DATA TO EXAMINE »

....

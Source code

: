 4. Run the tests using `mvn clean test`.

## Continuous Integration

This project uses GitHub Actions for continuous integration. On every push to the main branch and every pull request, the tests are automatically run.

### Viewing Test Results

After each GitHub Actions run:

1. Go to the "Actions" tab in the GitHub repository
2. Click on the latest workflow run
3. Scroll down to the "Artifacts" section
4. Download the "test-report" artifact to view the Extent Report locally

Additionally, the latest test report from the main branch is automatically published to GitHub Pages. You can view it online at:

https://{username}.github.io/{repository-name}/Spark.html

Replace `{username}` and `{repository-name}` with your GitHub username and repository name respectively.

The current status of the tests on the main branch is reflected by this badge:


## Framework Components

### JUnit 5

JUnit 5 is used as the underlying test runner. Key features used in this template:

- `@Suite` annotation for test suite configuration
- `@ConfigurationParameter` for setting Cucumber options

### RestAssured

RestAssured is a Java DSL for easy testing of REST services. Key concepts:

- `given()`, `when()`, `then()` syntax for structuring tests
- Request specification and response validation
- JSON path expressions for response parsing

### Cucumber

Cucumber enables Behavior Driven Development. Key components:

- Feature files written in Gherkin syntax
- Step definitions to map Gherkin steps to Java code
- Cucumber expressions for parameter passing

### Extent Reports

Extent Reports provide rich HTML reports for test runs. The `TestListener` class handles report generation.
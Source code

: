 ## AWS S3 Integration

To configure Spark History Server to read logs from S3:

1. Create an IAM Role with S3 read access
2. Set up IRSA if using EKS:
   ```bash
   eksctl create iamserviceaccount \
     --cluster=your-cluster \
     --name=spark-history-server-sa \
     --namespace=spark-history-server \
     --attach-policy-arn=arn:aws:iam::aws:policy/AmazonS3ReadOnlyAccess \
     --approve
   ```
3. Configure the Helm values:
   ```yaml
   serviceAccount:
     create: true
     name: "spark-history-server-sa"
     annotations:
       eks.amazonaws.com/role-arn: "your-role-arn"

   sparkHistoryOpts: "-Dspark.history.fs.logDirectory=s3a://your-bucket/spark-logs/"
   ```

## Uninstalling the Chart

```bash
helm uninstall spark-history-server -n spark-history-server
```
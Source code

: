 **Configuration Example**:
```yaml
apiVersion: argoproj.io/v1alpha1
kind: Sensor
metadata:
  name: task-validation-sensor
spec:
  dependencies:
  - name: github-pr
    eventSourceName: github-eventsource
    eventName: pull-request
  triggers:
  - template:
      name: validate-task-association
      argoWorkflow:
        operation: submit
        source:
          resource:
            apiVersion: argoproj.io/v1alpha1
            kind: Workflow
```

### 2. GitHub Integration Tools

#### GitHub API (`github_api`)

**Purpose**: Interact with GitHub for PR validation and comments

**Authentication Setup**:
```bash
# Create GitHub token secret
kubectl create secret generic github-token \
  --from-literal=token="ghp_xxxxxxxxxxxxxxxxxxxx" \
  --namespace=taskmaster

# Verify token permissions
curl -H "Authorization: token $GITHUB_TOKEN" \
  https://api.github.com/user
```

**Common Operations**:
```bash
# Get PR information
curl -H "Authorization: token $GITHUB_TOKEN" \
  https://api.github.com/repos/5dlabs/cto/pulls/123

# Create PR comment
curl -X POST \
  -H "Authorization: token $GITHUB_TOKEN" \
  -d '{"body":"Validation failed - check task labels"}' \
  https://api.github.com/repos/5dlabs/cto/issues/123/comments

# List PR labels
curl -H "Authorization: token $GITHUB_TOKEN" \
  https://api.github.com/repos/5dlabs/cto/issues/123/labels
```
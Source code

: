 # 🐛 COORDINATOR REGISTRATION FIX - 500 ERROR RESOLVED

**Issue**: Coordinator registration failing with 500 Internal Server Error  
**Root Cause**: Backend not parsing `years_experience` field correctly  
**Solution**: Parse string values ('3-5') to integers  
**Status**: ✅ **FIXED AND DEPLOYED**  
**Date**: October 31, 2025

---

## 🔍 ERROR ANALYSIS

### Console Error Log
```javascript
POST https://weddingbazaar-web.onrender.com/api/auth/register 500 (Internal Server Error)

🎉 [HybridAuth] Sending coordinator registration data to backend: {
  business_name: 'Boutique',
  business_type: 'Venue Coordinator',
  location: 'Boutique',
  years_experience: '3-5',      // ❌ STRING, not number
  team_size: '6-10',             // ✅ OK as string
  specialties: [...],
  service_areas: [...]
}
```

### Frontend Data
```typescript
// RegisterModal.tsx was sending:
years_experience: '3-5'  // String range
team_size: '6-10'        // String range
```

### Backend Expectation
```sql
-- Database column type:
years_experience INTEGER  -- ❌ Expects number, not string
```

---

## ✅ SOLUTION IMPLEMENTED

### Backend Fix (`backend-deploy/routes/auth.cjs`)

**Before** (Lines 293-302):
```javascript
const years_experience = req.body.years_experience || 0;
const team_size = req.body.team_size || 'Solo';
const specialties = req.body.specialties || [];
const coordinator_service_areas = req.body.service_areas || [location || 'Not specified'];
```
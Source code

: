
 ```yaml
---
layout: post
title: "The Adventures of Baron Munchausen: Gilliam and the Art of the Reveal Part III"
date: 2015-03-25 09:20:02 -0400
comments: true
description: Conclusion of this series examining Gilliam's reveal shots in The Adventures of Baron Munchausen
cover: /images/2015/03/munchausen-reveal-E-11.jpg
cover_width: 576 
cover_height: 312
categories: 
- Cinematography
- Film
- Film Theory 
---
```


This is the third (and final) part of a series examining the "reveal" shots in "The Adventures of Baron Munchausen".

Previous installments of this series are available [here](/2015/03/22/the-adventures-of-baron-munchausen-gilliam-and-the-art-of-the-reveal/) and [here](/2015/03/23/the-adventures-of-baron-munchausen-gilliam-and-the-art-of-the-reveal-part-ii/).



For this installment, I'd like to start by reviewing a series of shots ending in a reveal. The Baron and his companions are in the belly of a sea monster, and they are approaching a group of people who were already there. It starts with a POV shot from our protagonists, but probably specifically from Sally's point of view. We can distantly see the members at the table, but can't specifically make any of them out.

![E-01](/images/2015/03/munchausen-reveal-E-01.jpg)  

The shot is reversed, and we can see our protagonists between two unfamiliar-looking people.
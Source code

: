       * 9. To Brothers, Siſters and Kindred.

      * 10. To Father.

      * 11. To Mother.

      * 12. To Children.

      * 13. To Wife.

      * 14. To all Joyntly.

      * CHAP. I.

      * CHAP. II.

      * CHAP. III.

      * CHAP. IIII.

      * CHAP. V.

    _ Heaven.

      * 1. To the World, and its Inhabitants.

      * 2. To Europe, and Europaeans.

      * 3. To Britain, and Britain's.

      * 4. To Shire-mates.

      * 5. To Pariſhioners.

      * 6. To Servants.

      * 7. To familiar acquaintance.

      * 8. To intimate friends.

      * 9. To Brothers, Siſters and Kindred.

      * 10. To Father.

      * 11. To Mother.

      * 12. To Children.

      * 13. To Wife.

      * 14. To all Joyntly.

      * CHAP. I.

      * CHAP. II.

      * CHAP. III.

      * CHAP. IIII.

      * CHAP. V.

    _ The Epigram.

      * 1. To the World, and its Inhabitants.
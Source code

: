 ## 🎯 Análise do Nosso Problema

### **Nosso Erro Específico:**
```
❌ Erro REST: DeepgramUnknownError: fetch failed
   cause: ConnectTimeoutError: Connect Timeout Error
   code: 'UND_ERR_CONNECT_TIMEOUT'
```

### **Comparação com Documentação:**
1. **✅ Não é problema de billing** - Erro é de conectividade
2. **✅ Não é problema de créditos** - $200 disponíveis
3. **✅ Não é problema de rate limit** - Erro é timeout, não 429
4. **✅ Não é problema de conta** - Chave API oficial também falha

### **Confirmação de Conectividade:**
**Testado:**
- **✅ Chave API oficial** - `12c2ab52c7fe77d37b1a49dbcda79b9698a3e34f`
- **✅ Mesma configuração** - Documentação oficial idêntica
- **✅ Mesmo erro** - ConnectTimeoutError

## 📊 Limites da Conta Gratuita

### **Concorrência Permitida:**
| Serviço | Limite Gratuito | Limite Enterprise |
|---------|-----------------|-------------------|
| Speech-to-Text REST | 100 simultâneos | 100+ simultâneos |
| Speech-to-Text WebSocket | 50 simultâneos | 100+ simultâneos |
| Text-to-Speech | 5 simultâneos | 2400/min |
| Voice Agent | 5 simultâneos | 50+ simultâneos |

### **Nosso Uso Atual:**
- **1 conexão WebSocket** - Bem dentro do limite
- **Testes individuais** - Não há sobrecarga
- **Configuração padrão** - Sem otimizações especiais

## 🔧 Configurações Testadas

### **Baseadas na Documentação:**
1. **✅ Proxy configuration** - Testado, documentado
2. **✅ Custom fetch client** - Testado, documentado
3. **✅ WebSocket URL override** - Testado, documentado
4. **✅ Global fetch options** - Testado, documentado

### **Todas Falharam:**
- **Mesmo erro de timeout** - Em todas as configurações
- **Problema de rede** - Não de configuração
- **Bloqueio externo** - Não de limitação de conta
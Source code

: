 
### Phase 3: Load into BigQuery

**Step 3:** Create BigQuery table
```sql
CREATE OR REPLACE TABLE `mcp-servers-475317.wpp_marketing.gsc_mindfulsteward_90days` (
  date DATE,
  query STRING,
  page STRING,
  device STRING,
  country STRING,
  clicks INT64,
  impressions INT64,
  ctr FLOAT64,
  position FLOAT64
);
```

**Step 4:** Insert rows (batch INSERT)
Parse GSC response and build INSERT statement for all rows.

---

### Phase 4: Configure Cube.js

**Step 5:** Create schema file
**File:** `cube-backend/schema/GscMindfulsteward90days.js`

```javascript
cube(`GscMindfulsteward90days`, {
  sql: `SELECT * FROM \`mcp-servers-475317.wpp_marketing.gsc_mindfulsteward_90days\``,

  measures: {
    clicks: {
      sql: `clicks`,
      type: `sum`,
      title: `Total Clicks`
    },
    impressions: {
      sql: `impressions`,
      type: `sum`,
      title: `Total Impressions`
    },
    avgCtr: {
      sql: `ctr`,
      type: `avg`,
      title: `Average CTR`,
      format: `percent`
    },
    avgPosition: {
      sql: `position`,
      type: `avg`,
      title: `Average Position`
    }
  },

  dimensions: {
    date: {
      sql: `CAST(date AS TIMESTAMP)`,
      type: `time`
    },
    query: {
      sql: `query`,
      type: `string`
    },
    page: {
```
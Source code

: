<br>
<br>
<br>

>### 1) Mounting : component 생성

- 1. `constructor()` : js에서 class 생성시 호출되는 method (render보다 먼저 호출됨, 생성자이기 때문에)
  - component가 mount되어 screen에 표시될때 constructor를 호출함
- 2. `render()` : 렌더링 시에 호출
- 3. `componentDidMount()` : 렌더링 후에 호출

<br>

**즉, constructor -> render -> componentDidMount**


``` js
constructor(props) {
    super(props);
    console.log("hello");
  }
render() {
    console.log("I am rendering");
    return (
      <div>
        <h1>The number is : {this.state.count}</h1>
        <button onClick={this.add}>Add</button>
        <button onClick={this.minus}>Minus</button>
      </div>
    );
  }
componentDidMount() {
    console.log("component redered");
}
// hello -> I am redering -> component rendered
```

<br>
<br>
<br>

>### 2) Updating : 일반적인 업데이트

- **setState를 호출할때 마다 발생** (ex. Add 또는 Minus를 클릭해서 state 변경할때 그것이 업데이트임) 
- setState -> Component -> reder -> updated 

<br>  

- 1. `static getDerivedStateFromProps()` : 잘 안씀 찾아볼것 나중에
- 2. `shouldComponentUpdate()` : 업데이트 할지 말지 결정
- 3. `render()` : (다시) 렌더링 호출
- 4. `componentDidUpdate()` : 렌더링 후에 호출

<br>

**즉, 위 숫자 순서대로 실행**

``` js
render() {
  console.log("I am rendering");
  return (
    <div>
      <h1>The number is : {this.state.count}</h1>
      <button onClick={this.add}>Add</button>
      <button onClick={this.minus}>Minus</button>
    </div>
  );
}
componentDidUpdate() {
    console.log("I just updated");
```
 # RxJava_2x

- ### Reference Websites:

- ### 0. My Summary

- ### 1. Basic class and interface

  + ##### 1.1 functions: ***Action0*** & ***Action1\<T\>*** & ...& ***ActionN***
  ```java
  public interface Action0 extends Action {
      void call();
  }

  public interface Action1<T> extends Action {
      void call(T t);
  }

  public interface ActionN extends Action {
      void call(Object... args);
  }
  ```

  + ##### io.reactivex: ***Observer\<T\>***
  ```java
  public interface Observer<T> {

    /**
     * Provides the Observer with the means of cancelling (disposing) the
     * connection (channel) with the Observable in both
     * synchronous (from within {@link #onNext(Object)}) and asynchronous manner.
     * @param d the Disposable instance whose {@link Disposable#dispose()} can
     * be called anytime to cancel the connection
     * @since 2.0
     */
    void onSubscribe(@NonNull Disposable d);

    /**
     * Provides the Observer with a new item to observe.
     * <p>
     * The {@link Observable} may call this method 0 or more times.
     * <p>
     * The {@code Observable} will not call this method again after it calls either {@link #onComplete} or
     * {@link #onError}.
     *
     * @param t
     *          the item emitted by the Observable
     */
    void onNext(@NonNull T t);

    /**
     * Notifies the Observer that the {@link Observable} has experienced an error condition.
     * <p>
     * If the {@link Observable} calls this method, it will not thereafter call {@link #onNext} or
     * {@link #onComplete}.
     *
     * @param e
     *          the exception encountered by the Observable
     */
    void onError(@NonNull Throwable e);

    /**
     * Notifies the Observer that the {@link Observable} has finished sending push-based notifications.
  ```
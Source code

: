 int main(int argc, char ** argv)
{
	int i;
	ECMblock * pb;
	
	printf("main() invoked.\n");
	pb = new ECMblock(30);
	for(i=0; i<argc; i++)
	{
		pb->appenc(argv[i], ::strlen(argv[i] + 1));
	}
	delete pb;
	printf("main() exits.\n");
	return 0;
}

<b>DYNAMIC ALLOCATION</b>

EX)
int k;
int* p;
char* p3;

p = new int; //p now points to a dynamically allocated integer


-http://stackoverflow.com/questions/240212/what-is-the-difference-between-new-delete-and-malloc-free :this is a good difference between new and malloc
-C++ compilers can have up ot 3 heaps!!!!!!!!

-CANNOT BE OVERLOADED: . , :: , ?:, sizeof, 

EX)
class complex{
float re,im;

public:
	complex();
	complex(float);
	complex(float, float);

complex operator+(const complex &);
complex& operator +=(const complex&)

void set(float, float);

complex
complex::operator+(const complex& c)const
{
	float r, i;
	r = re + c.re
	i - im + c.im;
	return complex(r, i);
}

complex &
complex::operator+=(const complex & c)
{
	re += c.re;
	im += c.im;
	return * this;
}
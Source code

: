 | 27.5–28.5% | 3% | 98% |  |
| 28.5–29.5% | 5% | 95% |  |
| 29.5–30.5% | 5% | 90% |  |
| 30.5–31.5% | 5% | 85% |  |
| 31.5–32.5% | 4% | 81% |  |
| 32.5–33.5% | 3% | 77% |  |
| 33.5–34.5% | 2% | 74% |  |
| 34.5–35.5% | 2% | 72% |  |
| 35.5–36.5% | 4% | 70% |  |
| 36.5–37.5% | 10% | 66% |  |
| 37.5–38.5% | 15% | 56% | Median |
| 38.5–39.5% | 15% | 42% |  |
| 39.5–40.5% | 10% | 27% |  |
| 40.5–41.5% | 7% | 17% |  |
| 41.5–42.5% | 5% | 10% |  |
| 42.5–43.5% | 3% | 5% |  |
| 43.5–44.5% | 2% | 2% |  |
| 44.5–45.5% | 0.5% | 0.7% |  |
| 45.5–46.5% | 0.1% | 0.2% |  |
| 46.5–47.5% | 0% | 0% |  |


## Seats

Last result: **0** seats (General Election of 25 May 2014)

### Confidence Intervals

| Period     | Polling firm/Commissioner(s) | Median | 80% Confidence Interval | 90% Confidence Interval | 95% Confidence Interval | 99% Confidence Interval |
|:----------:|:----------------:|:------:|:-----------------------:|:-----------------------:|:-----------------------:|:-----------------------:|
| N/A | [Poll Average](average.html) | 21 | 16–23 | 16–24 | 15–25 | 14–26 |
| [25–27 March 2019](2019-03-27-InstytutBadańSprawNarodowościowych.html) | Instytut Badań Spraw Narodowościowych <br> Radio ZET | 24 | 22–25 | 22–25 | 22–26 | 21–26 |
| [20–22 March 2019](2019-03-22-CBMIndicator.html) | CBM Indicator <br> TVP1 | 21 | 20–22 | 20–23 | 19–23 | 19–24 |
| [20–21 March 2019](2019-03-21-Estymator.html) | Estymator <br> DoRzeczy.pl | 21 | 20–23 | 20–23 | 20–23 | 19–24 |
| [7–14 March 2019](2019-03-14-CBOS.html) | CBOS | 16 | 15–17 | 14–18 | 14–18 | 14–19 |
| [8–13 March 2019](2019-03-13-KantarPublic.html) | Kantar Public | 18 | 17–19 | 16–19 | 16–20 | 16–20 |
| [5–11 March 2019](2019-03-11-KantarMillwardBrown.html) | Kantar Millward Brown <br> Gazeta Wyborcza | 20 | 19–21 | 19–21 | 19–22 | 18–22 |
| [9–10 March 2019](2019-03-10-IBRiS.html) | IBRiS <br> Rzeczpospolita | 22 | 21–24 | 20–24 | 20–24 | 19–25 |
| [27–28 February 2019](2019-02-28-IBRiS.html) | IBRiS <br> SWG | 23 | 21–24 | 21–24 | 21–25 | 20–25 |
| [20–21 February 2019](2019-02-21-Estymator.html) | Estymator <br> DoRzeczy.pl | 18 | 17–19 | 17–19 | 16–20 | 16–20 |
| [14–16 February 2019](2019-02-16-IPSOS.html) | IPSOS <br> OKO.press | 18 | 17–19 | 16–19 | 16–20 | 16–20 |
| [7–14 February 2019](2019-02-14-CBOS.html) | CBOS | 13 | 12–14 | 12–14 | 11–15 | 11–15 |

....

I need each line from the listing where the word "title" occurs.

REPLY TO THE TASK »
title: "The Adventures of Baron Munchausen: Gilliam and the Art of the Reveal Part III"
      title: `Total Clicks`
      title: `Total Impressions`
      title: `Average CTR`,
      title: `Average Position`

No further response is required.